AM was launched even further back in 1971. Now, let’s for a moment try to fathom the unfathomably complex sequence of events that have occurred in the time spanning from 1971 to today. Imagine what these weathered cleaning products would say if they could speak their mind about all those screens, phones, stereos, radios and record players that fell by the wayside. When it comes to technology, they’ve seen it all. They’ve seen kings, emperors and dictators fall. Witnessed the birth of countless tech utopias, a few Brave New World worlds and possibly even cried clean little tears for the growing irrelevance of millions of casualties that consumer society’s fickle whims lay to waste. Think of them as the Forrest Gump of technology. If Forrest Gump was played by someone like Jack Nicholson instead of Tom Hanks. It was there when contemporary Apple was just a restless stir in Steve Jobs’ loins (and actually provided a screen cleaner for the oldschool Macintosh) and throughout the 70s and 80s, it kept millions of analog music devices the world over fresh, clean and pristine.
Interestingly, as the latest surge of awareness around vinyl and cassettes can attest to, certain technologies never die out completely. They sort just lie dormant in our collective consciousness, waiting for us to get our head out of our asses and rediscover their greatness. Needless to say, that that particular greatness wasn’t lost on our parents.

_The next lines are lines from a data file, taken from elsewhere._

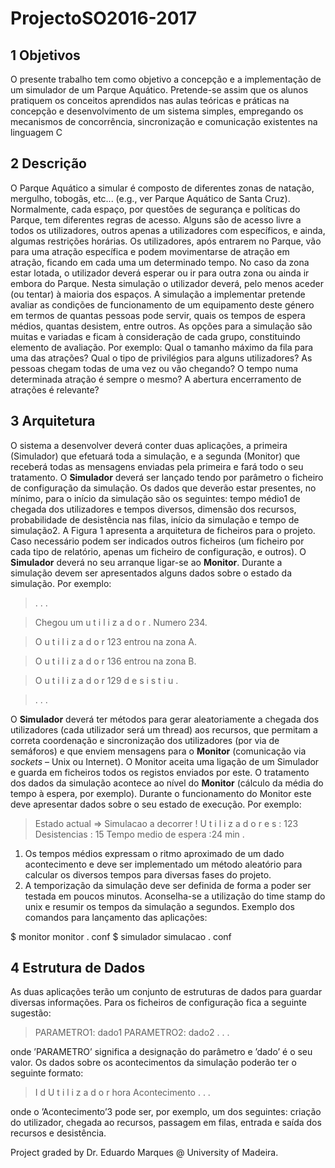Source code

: # ProjectoSO2016-2017

## 1 Objetivos
O presente trabalho tem como objetivo a concepção e a implementação de um simulador de um Parque Aquático. Pretende-se assim que os alunos pratiquem os conceitos aprendidos nas aulas teóricas e práticas na concepção e desenvolvimento de um sistema simples, empregando os mecanismos de concorrência, sincronização e comunicação existentes na linguagem C

## 2 Descrição
O Parque Aquático a simular é composto de diferentes zonas de natação, mergulho, tobogãs, etc... (e.g., ver Parque Aquático de Santa Cruz).
Normalmente, cada espaço, por questões de segurança e políticas do Parque, tem diferentes regras de acesso. Alguns são de acesso livre a todos os utilizadores, outros apenas a utilizadores com específicos, e ainda, algumas restrições horárias.
Os utilizadores, após entrarem no Parque, vão para uma atração específica e podem movimentarse de atração em atração, ficando em cada uma um determinado tempo. No caso da zona estar lotada, o utilizador deverá esperar ou ir para outra zona ou ainda ir embora do Parque. Nesta simulação o utilizador deverá, pelo menos aceder (ou tentar) à maioria dos espaços.
A simulação a implementar pretende avaliar as condições de funcionamento de um equipamento deste género em termos de quantas pessoas pode servir, quais os tempos de espera médios, quantas desistem, entre outros.
As opções para a simulação são muitas e variadas e ficam à consideração de cada grupo, constituindo elemento de avaliação. Por exemplo: Qual o tamanho máximo da fila para uma das atrações? Qual o tipo de privilégios para alguns utilizadores? As pessoas chegam todas de uma vez ou vão chegando? O tempo numa determinada atração é sempre o mesmo? A abertura encerramento de atrações é relevante?

## 3 Arquitetura
O sistema a desenvolver deverá conter duas aplicações, a primeira (Simulador) que efetuará toda a simulação, e a segunda (Monitor) que receberá todas as mensagens enviadas pela primeira e fará todo o seu tratamento.
O **Simulador** deverá ser lançado tendo por parâmetro o ficheiro de configuração da simulação. Os dados que deverão estar presentes, no mínimo, para o início da simulação são os seguintes: tempo médio1 de chegada dos utilizadores e tempos diversos, dimensão dos recursos, probabilidade de desistência nas filas, início da simulação e tempo de simulação2. A Figura 1 apresenta a arquitetura de ficheiros para o projeto. Caso necessário podem ser indicados outros ficheiros (um ficheiro por cada tipo de relatório, apenas um ficheiro de configuração, e outros).
O **Simulador** deverá no seu arranque ligar-se ao **Monitor**. Durante a simulação devem ser apresentados alguns dados sobre o estado da simulação. Por exemplo:

>. . .

>Chegou um u t i l i z a d o r . Numero 234.

>O u t i l i z a d o r 123 entrou na zona A.

>O u t i l i z a d o r 136 entrou na zona B.

>O u t i l i z a d o r 129 d e s i s t i u .

>. . .

O **Simulador** deverá ter métodos para gerar aleatoriamente a chegada dos utilizadores (cada utilizador será um thread) aos recursos, que permitam a correta coordenação e sincronização dos utilizadores (por via de semáforos) e que enviem mensagens para o **Monitor** (comunicação via *sockets* – Unix ou Internet).
O Monitor aceita uma ligação de um Simulador e guarda em ficheiros todos os registos enviados por este. O tratamento dos dados da simulação acontece ao nível do **Monitor** (cálculo da média do tempo à espera, por exemplo). Durante o funcionamento do Monitor este deve apresentar dados sobre o seu estado de execução. Por exemplo:

>Estado actual => Simulacao a decorrer !
>U t i l i z a d o r e s : 123
>Desistencias : 15
>Tempo medio de espera :24 min .

1) Os tempos médios expressam o ritmo aproximado de um dado acontecimento e deve ser implementado um método aleatório para calcular os diversos tempos para diversas fases do projeto.
2) A temporização da simulação deve ser definida de forma a poder ser testada em poucos minutos. Aconselha-se a utilização do time stamp do unix e resumir os tempos da simulação a segundos.
Exemplo dos comandos para lançamento das aplicações:

$ monitor monitor . conf
$ simulador simulacao . conf

## 4 Estrutura de Dados
As duas aplicações terão um conjunto de estruturas de dados para guardar diversas informações. Para os ficheiros de configuração fica a seguinte sugestão:
>PARAMETRO1: dado1
>PARAMETRO2: dado2
. . .

onde ’PARAMETRO’ significa a designação do parâmetro e ’dado’ é o seu valor.
Os dados sobre os acontecimentos da simulação poderão ter o seguinte formato:

>I d U t i l i z a d o r hora Acontecimento
>. . .

onde o ’Acontecimento’3 pode ser, por exemplo, um dos seguintes: criação do utilizador,
chegada ao recursos, passagem em filas, entrada e saída dos recursos e desistência.


Project graded by Dr. Eduardo Marques @ University of Madeira.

Once upon a time they would ceremoniously remove the record sleeve and smile, eyes wide with anticipation as they warily touched the thin sides of the record with both hands and carried the precious, shiny piece of vinyl onto its pedestal where it would then rotate into infinity like a spinning little Frisbee of sound.
Of course, if you tried to throw the Steely Dan LP like a Frisbee you would get told off. ‘The record player is tired now. It doesn’t want to play anymore’, they would command with stern eyes as you gawped up at them in your corduroy overalls and understood nothing. Nothing except this: don’t fuck around with dad’s record player.
Which brings us right up to today. At this very moment in time, exceptionally smart and gifted engineers, scientist and other venerable nerds are doing their utmost to make the most amazing gadgets the world has ever seen. Things are moving at an incredible pace and trying to keep up with all that unrelenting innovation can, at times, be a little daunting. Your phone communicates with a satellite that hurtles around the Earth. You have more power crammed into your iPad than what a computer the size of a small house could muster in 1971. Not only do they perform well, they look incredible. Out of this world to the point where you intermittently catch yourself pondering the scientific viability of time travel.
What’s more, you get the feeling that the ideation and production behind these feats of engineering weren’t just motivated by profit. Don’t you think the creators want to make other people feel what they feel? Ultimately, it must be about reaching out to other people. Products that are only in it for the money are on the whole uninspiring and tedious. And this is far from being the case with the new breed of gadgets; they make you want to touch them, interact with them and, let’s face it, have them be near you at all times, so that you can really, truly feel what comes out of them.
The love between humans and their machines: worrying, infantile, twisted. And that’s precisely what makes it utterly and deeply human.
Machines may not have feelings, but they do a pretty good job of making us feel.